_Aim of the task_. Search the listing for the word "something". Copy every line where it is found.

_Material shown_.
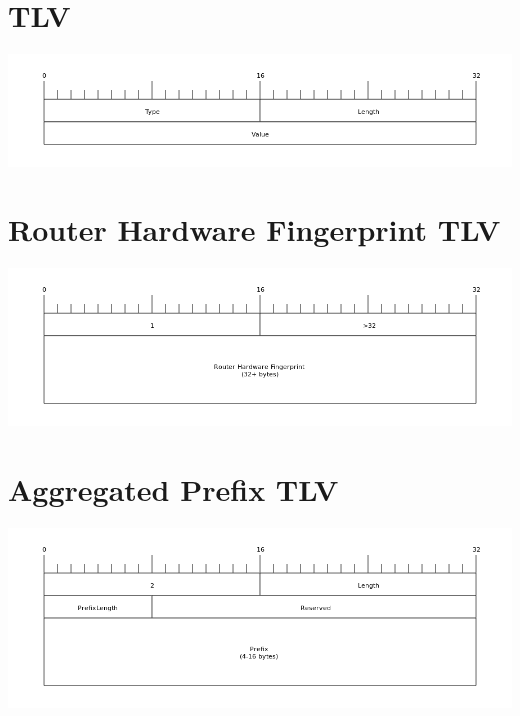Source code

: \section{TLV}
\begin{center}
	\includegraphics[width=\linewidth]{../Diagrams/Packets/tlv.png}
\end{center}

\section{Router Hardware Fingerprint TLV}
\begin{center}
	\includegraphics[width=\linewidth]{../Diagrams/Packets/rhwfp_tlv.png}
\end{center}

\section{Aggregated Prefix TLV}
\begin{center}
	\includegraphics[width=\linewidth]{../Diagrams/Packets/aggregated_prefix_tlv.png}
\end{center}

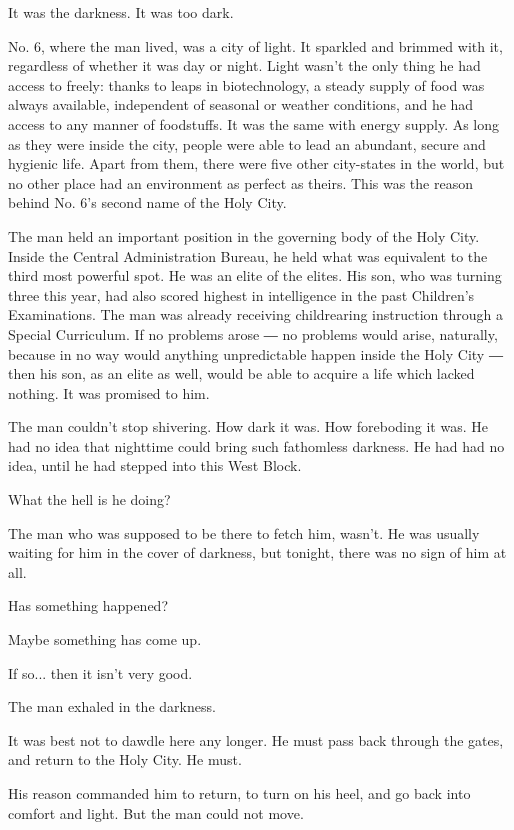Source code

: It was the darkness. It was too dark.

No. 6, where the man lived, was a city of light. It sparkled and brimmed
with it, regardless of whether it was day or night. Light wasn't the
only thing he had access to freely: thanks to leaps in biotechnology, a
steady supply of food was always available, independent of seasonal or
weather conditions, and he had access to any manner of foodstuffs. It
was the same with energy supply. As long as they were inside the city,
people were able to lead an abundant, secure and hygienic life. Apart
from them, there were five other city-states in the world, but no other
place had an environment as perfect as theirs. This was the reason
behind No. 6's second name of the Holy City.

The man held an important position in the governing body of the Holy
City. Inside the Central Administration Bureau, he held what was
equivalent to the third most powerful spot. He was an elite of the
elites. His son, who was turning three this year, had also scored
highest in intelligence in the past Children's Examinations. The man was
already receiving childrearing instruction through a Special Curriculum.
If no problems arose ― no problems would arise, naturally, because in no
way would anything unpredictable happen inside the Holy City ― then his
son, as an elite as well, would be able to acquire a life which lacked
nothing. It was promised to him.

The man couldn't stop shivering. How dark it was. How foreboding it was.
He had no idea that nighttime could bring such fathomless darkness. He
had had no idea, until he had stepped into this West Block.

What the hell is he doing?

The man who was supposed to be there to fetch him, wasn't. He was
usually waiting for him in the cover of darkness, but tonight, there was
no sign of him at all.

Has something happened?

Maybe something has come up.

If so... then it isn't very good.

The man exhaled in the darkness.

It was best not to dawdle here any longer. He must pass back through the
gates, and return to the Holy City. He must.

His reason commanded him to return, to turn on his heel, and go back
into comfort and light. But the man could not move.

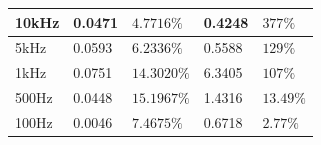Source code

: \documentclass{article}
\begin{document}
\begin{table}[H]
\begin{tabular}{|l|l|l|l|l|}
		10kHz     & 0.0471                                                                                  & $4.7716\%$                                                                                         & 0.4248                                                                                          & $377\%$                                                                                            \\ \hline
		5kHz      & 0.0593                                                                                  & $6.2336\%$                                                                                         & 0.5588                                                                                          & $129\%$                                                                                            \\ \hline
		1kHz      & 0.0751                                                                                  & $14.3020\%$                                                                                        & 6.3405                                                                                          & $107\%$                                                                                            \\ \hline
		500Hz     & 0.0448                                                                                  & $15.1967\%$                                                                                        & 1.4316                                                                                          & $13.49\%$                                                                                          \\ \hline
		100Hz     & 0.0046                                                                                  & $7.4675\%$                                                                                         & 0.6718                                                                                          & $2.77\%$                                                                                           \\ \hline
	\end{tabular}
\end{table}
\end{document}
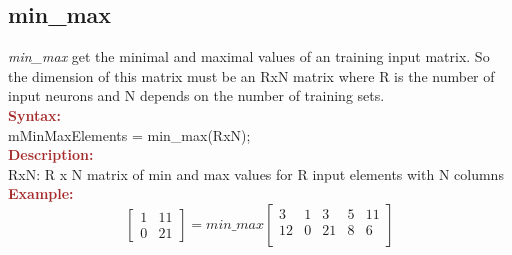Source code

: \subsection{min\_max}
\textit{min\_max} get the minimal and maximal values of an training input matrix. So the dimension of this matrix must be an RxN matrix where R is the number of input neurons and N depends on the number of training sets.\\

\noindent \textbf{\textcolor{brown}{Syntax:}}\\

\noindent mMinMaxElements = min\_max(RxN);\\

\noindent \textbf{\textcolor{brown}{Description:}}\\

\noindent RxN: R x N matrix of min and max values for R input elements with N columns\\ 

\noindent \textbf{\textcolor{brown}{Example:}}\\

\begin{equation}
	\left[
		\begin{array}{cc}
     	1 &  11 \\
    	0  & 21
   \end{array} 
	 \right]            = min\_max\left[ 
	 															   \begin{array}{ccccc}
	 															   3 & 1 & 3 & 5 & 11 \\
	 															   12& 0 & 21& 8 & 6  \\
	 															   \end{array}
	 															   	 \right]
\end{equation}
--
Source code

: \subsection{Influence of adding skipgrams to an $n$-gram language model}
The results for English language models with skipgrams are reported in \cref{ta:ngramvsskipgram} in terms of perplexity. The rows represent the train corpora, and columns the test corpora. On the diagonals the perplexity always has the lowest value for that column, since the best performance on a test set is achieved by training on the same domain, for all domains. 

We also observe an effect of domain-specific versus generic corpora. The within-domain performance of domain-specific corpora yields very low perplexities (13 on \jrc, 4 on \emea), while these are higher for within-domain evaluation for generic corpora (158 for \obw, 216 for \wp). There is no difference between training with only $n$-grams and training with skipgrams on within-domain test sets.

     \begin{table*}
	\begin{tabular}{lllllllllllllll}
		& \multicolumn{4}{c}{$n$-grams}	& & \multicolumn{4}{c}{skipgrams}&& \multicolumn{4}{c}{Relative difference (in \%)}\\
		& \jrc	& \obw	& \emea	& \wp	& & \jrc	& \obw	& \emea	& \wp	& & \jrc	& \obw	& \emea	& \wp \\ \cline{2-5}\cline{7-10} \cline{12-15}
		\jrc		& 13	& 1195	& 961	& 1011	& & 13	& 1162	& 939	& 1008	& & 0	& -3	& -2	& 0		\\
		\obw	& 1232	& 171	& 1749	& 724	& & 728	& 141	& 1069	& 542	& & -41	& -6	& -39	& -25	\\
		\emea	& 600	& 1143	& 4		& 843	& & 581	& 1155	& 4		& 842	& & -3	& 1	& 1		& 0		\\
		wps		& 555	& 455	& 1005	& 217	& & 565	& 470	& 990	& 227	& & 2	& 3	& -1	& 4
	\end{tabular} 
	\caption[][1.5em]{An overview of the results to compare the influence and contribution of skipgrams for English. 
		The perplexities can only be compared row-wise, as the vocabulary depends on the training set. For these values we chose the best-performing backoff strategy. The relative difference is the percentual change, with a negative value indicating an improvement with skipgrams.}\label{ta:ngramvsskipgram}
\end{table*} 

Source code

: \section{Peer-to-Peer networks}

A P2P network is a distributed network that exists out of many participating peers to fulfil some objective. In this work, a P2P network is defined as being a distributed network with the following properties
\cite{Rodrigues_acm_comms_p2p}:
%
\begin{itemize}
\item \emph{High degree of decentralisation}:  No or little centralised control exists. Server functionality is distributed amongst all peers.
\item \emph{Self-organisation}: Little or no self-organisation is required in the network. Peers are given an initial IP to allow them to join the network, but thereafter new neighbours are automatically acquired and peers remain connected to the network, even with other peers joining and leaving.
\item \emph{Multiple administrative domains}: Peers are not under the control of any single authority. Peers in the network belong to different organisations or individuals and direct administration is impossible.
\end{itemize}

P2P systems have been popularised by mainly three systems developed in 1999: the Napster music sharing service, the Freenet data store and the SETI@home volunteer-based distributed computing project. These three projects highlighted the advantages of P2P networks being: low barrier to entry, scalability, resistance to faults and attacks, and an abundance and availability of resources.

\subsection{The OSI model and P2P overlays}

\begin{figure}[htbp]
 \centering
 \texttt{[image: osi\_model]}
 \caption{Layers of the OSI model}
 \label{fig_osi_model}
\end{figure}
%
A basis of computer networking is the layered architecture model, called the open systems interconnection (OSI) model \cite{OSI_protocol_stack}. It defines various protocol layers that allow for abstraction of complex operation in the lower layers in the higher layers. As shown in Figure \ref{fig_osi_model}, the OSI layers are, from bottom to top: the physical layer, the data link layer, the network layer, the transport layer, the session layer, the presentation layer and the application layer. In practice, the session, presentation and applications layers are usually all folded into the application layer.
--
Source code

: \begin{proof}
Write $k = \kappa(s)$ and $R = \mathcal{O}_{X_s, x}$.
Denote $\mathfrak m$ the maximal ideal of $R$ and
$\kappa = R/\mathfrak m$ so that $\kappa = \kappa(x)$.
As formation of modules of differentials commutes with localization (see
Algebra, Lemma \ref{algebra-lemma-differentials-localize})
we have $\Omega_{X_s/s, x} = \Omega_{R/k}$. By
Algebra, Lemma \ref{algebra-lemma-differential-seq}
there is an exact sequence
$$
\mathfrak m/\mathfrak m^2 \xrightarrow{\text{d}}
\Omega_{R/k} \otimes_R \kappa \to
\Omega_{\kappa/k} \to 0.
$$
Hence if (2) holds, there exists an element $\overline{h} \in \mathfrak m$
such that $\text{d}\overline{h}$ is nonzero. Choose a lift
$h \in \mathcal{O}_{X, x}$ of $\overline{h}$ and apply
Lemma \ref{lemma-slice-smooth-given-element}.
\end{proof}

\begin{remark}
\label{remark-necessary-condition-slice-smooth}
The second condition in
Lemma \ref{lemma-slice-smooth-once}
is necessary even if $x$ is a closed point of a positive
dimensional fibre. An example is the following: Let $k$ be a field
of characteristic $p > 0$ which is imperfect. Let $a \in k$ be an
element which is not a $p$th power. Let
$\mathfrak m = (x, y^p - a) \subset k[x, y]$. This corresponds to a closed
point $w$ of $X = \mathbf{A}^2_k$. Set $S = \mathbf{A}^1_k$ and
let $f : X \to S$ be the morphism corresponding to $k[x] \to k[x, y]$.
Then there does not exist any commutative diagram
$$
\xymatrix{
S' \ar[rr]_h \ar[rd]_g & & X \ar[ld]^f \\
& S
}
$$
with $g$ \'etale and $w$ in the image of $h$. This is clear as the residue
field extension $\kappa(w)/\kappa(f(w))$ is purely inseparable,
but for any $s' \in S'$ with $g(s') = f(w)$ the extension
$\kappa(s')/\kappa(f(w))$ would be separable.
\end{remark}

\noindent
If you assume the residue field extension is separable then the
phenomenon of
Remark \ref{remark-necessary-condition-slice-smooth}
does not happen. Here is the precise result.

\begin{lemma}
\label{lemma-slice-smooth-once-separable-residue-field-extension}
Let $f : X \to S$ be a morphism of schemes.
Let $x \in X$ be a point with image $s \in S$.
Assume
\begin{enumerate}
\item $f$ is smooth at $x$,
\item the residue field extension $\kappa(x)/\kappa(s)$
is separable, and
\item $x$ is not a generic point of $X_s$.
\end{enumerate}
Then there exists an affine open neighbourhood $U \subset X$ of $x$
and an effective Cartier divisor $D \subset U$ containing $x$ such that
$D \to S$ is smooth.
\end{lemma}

_Response_.
Has something happened?
Maybe something has come up.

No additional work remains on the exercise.